In the tourney's format, the winning fighter earns two points plus a bonus point for a knockout or technical knockout, while the loser receives no points. A draw is worth one point for both fighters.
Johnson is replacing Mikkel Kessler, who pulled out after injuring his left eye in August while preparing for a Sept. 25 fight against Green.
Johnson's last super middleweight fight was in September 2000, a sixth-round TKO win over Toks Owoh.
"I didn't leave the super middleweight division because I couldn't make weight. I left because I had better opportunities at light heavyweight," said Johnson (50-14-2, 34 knockouts).
Green, who replaced Jermain Taylor in the tournament earlier this year, is coming off a 12-round unanimous-decision loss to Ward on June 19.

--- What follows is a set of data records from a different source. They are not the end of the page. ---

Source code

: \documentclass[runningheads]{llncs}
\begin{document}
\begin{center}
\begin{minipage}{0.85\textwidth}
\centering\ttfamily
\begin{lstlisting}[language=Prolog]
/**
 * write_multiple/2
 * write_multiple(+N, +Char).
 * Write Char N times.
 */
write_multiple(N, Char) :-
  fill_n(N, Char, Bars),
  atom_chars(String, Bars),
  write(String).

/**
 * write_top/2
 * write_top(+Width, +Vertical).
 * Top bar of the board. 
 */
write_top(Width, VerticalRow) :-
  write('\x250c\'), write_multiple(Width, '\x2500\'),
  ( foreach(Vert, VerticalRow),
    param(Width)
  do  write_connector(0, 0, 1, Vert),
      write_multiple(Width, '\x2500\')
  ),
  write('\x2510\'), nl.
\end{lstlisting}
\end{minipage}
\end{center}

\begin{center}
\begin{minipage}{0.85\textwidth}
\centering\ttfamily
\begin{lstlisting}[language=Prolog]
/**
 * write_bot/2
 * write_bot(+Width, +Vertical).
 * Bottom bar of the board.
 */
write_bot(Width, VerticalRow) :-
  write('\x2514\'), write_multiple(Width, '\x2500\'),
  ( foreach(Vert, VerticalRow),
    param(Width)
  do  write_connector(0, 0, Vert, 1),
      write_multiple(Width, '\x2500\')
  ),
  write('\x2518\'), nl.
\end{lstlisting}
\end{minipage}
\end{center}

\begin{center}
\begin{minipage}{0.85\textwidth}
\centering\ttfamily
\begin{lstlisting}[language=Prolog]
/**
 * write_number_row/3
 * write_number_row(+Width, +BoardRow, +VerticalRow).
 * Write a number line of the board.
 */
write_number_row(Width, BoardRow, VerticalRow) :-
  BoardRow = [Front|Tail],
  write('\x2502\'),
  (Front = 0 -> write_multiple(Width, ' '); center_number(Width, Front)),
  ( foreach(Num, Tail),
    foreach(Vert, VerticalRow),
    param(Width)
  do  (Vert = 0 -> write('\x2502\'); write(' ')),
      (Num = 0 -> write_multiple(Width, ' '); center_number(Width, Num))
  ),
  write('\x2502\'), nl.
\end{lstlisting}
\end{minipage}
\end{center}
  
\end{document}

"I don't think I need to redeem myself to me, but I need to redeem myself to my fans," Green said. "I know exactly what went wrong that night. But it was more about what went wrong leading up to that night -- I had to lose 28 pounds in three weeks, and when you do that you're not going to be 100 percent. It's as simple as that."
The 31-year-old Green (29-2, 20 knockouts) said he had been in the gym all along training for Kessler so he's in much better shape to face Johnson.
"I've done everything right this time," Green said. "I dropped my weight slowly. I've been eating right. I feel great. It's not even an issue."
Johnson said he briefly considered not taking the fight because of his friendship with Green. They have helped each other through the years, sparring and working out to prepare for big fights.
"I did have that feeling, but, at the end of the day, it's business," Johnson said. "When you sign up to be a boxer, a lot of times you compete against friends. It's some of the things you have to do."
Johnson said he doesn't need to feel animosity toward his opponent in order to try to beat him.
"I have no hate. I never have any hate for any opponent I face," he said. "For me, it's purely competition. But nobody pays to see Glen Johnson shadowbox, so I need to have someone to compete with."
Green has no problem being that someone.
"I knew Glen hadn't fought at this weight in a long time, and I wanted to make sure he wasn't flirting with disaster," he said. "Once I got past that, it was like any other fight.
"Glen is a friend of mine, a very close friend of mine. But it's like if you put a steak in front of two starving lions, they're going to fight over that steak. Even if the lions like each other."